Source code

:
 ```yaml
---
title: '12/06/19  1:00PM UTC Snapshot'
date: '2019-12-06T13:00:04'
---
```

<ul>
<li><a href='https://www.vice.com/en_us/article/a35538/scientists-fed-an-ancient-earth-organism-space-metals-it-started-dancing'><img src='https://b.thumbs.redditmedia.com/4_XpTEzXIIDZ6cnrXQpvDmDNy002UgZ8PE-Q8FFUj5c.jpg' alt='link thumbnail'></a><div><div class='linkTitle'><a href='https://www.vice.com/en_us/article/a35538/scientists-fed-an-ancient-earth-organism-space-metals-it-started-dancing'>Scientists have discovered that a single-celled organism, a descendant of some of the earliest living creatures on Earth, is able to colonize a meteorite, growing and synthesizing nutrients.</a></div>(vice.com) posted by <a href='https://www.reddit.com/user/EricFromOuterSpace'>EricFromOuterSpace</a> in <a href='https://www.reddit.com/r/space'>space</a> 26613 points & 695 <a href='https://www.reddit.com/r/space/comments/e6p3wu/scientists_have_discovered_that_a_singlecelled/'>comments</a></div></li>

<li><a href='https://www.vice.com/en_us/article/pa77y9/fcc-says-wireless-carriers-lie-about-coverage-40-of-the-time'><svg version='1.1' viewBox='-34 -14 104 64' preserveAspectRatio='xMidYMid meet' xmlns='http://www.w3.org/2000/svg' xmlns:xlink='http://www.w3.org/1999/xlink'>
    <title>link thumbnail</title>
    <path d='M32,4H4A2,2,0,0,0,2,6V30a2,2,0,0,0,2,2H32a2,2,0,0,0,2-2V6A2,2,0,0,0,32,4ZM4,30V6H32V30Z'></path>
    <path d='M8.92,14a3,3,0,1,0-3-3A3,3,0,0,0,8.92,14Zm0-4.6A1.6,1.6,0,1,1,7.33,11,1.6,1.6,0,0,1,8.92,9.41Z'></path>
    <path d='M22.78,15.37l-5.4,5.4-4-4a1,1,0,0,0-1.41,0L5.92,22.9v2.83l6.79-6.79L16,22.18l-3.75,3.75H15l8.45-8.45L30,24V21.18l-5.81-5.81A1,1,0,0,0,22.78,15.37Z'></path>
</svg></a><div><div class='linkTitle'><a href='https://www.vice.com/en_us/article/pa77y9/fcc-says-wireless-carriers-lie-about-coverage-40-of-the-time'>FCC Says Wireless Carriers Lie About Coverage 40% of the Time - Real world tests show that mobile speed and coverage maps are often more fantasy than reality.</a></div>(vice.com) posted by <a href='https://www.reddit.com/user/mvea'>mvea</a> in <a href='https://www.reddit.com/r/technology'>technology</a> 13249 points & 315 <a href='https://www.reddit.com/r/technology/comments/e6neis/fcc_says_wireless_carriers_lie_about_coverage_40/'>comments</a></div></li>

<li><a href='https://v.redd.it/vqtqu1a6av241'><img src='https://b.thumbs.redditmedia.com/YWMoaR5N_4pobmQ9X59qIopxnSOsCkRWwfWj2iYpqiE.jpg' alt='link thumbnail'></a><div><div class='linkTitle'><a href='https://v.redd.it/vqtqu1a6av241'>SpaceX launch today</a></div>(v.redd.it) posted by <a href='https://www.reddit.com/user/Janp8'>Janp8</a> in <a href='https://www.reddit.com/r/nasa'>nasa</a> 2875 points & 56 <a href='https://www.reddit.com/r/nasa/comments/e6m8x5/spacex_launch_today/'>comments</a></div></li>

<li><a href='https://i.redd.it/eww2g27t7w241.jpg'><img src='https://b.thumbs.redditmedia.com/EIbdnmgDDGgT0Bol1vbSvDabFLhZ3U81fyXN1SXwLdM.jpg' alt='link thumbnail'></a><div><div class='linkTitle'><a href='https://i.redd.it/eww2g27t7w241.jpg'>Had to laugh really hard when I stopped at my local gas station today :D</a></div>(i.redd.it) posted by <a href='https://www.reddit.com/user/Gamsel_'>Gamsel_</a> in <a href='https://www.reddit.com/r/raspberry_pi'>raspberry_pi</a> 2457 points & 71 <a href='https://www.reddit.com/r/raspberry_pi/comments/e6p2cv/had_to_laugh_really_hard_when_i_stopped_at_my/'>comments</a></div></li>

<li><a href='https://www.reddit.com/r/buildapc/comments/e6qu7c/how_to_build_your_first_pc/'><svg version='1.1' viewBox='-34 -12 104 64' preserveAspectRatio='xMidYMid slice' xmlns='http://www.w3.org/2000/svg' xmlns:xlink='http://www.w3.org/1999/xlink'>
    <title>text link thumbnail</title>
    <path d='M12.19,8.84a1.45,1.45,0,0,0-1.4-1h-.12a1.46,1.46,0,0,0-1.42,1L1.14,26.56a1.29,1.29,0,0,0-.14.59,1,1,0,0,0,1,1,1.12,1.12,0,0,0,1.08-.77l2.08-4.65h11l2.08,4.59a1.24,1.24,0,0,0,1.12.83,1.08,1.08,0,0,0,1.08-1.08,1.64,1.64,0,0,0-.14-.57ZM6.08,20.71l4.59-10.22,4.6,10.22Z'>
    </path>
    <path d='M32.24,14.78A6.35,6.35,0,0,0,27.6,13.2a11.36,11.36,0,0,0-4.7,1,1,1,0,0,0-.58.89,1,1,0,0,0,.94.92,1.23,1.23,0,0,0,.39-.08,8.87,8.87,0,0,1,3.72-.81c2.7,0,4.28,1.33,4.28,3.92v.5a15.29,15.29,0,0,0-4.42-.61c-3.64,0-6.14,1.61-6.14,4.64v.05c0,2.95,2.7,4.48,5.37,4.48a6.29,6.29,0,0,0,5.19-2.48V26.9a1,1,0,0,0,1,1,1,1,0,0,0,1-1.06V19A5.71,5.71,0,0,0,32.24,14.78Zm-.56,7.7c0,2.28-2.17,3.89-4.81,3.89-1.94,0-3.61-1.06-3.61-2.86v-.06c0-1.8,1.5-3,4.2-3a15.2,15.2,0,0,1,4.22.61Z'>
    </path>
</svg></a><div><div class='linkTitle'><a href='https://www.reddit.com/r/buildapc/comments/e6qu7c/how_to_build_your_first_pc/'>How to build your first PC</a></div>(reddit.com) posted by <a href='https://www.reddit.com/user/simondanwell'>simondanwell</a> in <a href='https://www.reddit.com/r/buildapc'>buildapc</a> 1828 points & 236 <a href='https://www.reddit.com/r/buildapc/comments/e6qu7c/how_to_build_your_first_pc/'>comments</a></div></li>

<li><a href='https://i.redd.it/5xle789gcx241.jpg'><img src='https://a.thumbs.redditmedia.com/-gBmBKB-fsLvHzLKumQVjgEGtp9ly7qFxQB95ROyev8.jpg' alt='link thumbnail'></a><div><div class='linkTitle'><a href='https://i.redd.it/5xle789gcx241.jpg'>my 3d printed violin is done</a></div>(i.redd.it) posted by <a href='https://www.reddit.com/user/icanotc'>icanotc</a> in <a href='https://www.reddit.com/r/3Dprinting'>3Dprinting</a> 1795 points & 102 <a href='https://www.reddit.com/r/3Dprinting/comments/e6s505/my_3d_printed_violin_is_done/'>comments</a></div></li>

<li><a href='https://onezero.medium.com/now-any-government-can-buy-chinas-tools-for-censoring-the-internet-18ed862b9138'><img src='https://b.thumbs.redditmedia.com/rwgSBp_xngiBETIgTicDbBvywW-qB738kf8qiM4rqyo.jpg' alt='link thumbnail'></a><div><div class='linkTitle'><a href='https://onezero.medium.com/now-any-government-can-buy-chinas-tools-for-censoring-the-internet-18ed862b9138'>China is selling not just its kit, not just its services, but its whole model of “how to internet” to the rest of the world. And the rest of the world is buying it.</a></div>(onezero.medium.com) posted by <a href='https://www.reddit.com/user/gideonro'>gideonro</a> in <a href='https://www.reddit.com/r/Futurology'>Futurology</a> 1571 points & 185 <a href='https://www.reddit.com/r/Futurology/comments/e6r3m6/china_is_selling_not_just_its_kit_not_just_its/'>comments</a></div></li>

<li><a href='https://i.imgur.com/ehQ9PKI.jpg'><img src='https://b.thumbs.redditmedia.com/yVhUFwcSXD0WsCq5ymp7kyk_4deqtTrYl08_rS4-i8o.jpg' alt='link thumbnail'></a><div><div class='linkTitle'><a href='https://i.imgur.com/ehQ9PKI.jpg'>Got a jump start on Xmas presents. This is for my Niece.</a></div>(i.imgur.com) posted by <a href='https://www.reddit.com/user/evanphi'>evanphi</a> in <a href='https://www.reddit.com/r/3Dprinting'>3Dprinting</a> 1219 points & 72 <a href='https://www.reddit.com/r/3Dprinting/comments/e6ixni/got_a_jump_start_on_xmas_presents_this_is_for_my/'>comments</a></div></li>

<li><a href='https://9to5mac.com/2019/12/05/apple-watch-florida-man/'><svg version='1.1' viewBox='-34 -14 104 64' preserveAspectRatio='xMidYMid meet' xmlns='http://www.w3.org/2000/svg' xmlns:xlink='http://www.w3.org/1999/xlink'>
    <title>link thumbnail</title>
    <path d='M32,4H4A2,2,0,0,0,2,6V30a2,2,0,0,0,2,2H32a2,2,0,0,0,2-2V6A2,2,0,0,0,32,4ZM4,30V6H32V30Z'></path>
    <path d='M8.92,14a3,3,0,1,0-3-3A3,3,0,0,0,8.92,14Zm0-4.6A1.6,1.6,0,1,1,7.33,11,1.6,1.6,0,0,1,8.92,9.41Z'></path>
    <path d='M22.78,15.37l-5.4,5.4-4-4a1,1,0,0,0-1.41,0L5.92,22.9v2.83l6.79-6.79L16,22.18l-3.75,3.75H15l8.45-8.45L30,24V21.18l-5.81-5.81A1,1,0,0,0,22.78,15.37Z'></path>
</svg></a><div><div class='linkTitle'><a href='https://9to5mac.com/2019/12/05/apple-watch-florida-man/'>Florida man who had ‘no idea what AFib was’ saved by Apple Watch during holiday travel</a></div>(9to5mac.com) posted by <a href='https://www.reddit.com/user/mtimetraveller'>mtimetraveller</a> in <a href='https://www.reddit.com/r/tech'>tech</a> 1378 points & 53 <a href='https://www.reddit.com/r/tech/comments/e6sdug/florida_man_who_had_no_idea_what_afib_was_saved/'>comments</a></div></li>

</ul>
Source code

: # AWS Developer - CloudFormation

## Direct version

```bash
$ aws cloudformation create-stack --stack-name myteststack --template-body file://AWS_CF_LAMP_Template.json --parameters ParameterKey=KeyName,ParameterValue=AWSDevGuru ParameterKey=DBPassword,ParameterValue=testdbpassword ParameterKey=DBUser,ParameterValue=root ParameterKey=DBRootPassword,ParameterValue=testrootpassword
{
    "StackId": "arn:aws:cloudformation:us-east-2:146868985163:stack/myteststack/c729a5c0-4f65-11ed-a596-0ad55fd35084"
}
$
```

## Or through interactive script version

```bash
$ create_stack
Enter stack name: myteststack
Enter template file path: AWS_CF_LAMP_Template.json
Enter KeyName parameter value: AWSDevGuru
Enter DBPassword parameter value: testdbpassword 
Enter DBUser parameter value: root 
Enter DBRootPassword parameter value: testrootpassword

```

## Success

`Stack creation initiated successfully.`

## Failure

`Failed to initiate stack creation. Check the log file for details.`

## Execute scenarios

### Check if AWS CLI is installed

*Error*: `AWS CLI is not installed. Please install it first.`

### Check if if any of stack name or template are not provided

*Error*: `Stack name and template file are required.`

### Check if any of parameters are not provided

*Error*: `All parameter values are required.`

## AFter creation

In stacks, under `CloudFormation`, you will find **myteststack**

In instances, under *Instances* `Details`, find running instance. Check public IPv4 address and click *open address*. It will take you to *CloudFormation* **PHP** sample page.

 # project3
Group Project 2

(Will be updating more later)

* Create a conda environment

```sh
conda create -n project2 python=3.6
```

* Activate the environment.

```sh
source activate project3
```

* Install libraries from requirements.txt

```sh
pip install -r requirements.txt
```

· · · ·

YOUR ASSIGNMENT: Please give only the count of lines above containing "Enter".

TASK OUTPUT: 6